__TASK ITEM__:
For the data below, restate word for word only the lines from the line containing "current indentation \\" through the line containing "un minimo rapporto", both ends included.

__SUPPLIED DATA__:
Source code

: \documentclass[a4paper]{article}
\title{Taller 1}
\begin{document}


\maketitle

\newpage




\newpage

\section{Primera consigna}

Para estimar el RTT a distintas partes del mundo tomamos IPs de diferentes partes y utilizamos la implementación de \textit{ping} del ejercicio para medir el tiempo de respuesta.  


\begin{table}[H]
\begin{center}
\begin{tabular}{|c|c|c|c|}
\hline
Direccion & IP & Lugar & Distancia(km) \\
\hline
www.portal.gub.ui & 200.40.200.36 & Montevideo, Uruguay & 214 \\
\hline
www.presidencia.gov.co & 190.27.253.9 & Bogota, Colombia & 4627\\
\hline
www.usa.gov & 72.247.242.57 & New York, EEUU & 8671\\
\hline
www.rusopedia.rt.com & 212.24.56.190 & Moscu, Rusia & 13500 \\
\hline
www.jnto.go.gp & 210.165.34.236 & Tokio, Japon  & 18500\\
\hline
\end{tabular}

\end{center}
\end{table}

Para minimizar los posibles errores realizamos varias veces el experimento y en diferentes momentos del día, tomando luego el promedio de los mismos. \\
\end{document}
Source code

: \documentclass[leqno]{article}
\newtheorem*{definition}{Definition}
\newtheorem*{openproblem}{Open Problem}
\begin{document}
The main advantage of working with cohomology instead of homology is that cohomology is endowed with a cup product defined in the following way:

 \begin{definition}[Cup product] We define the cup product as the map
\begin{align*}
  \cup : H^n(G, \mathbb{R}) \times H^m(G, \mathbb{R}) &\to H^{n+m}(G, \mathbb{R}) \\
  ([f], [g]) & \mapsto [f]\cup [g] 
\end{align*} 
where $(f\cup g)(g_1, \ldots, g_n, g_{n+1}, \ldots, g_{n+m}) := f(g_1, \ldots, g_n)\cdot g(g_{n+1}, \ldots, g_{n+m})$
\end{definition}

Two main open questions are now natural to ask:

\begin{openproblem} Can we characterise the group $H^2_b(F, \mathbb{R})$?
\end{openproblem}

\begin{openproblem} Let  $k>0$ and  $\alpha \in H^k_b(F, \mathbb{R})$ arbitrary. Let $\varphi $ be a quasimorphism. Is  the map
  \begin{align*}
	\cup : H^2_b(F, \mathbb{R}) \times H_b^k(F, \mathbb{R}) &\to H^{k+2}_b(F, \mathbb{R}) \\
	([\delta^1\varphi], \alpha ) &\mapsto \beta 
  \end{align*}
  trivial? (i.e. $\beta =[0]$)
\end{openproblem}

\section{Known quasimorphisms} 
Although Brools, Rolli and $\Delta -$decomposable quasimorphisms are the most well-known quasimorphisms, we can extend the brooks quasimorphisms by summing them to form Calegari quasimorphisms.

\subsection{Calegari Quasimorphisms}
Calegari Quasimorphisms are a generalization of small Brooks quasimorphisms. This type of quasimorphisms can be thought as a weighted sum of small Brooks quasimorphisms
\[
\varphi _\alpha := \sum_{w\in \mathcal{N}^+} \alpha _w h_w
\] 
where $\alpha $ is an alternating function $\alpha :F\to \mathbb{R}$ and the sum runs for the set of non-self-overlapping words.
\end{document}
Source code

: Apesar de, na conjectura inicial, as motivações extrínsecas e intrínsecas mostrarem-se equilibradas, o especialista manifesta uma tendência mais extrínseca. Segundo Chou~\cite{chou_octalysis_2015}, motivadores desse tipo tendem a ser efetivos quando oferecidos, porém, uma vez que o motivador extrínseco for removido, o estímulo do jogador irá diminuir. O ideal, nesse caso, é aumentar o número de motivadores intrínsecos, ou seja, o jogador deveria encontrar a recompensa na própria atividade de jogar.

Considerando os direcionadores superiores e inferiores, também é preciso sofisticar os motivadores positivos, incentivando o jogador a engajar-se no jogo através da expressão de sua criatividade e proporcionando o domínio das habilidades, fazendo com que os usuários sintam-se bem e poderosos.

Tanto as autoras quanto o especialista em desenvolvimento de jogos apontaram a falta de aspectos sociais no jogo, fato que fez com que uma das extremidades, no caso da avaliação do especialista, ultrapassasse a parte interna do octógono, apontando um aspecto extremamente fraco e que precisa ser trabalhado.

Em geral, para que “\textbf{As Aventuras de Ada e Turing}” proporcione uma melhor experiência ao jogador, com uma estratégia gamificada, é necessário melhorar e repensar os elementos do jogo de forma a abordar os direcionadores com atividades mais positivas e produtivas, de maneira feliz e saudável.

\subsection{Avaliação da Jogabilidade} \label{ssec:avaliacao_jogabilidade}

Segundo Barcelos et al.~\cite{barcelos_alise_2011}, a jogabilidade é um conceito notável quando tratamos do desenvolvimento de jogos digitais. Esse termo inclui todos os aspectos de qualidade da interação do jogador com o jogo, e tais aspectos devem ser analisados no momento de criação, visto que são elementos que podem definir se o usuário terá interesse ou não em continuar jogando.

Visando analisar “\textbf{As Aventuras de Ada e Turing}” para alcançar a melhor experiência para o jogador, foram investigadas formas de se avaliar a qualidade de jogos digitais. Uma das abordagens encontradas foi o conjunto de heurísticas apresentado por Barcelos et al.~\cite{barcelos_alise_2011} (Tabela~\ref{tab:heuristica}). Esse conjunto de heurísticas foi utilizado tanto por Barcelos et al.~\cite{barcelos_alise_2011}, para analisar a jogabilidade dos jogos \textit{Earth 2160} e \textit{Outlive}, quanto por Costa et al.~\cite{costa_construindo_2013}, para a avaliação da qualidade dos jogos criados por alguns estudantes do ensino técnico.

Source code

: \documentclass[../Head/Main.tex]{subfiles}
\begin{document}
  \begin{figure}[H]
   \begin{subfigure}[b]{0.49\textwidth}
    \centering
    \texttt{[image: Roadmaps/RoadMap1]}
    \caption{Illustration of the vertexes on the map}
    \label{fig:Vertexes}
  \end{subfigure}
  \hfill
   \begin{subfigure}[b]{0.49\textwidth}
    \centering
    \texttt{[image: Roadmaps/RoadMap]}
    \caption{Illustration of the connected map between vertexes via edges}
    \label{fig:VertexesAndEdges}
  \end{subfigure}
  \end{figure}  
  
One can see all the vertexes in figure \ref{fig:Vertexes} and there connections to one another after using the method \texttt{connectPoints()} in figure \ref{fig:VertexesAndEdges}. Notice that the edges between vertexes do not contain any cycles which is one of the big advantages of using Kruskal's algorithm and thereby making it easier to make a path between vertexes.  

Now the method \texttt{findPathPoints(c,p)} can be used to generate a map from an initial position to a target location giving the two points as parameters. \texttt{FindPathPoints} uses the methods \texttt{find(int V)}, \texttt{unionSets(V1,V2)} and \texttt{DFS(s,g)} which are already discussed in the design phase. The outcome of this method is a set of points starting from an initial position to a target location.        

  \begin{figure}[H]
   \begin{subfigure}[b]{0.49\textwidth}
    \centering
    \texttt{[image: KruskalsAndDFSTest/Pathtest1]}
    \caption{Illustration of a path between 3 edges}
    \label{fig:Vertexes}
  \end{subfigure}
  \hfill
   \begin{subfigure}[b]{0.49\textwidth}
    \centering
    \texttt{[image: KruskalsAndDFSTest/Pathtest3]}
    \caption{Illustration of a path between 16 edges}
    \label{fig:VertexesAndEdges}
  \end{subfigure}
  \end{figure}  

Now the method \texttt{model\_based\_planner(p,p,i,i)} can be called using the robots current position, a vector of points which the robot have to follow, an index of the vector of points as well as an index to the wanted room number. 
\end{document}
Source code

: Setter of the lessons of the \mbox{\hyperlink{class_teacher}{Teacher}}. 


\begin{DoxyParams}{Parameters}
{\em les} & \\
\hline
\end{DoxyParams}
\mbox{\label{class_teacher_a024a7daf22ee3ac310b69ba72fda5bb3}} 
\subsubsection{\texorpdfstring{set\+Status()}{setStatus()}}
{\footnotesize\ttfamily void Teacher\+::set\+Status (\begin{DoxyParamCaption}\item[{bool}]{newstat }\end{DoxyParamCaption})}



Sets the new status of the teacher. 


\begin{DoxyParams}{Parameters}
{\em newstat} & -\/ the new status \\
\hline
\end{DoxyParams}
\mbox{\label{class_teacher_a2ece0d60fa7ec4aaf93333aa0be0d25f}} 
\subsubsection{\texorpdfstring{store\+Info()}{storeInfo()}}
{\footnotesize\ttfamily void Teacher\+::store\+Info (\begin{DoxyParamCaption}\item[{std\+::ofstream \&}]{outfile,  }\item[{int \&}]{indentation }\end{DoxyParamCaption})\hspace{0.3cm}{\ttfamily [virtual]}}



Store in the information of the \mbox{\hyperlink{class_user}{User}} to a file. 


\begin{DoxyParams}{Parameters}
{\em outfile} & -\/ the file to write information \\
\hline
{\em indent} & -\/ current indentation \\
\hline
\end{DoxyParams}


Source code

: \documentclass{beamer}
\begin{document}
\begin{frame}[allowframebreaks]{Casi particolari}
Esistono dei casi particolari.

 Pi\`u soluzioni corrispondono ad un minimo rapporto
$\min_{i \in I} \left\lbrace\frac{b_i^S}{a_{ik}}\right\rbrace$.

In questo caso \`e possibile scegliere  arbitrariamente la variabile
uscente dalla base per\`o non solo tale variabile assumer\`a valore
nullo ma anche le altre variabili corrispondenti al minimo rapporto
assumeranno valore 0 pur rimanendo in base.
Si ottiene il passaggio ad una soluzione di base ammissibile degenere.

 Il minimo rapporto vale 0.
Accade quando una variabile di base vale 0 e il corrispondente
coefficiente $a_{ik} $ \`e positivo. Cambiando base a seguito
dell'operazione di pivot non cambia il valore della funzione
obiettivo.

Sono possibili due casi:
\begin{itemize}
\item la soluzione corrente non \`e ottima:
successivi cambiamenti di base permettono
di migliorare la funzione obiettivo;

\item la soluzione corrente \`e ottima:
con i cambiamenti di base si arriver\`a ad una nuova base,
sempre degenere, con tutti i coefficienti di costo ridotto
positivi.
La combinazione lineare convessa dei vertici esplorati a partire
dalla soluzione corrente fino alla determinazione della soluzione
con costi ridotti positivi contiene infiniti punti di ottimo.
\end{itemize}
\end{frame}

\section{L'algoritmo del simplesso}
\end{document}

__COMPLETED TASK__:
{\em indent} & -\/ current indentation \\
\hline
\end{DoxyParams}


Source code

: \documentclass{beamer}
\begin{document}
\begin{frame}[allowframebreaks]{Casi particolari}
Esistono dei casi particolari.

 Pi\`u soluzioni corrispondono ad un minimo rapporto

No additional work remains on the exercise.